• **What you are asked to do**
Please take the records that follow and repeat exactly the lines starting with the line with "Open the nft-mint.cdc" and going on through the line with "Acknowledgments".
================
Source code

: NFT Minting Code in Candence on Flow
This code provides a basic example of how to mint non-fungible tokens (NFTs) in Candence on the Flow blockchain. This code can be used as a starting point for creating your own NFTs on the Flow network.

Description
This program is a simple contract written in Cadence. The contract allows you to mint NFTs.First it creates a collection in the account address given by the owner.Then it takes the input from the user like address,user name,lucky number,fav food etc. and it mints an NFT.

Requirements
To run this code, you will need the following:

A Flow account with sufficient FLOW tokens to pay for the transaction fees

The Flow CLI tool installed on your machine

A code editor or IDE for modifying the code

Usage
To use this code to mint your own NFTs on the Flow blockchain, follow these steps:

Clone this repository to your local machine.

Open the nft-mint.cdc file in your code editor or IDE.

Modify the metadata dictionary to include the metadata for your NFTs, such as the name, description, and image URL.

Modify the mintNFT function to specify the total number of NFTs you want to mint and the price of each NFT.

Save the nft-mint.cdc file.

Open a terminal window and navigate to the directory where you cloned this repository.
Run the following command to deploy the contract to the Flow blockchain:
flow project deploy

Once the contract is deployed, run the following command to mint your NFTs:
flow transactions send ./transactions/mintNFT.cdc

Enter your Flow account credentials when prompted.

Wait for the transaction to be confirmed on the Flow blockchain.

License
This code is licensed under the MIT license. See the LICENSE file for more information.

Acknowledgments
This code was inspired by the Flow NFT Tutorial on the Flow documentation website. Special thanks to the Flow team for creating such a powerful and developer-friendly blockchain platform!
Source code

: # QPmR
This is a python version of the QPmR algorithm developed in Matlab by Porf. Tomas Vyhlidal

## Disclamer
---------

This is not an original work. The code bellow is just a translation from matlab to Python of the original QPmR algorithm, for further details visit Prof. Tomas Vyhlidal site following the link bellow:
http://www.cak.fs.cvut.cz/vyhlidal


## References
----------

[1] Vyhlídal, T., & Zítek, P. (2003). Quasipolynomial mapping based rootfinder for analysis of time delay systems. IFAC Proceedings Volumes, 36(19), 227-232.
================
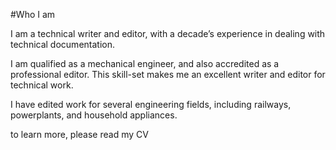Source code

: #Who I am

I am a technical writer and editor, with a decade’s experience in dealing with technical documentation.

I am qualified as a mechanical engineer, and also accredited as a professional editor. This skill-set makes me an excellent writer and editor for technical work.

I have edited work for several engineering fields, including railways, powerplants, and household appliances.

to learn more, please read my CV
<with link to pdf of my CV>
================
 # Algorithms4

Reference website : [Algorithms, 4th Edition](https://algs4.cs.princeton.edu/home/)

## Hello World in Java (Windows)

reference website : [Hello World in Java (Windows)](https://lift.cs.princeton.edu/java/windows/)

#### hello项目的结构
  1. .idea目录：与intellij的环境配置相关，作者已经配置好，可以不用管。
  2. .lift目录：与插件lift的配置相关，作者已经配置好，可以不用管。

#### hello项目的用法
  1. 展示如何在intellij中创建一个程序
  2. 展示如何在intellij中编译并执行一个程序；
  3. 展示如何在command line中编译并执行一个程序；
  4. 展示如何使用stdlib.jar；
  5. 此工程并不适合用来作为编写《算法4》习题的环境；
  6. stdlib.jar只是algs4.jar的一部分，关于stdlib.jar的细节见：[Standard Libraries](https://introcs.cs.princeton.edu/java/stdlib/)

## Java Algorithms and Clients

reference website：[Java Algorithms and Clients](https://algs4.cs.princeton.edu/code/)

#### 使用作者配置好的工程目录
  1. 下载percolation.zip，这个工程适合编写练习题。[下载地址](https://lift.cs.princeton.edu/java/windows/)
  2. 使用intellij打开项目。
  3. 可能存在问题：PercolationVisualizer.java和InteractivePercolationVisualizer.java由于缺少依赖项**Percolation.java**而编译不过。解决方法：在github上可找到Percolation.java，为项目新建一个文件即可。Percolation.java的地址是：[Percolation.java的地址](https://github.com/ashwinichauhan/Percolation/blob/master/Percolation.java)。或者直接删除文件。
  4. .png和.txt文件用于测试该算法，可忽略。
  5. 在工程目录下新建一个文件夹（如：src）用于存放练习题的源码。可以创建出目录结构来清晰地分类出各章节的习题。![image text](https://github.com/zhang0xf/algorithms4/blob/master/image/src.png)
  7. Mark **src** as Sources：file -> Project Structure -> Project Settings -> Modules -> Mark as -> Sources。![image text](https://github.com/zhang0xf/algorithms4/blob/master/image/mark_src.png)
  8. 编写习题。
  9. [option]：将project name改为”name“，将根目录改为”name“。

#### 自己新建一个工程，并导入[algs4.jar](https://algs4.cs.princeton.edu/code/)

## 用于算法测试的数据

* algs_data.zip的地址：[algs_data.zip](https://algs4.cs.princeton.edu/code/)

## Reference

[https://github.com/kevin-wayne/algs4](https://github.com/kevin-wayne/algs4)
================
• **Solution for this task**
Open the nft-mint.cdc file in your code editor or IDE.

Modify the metadata dictionary to include the metadata for your NFTs, such as the name, description, and image URL.

Modify the mintNFT function to specify the total number of NFTs you want to mint and the price of each NFT.

Save the nft-mint.cdc file.

Open a terminal window and navigate to the directory where you cloned this repository.
Run the following command to deploy the contract to the Flow blockchain:
flow project deploy

Once the contract is deployed, run the following command to mint your NFTs:
flow transactions send ./transactions/mintNFT.cdc

Enter your Flow account credentials when prompted.

Wait for the transaction to be confirmed on the Flow blockchain.

License
This code is licensed under the MIT license. See the LICENSE file for more information.

Acknowledgments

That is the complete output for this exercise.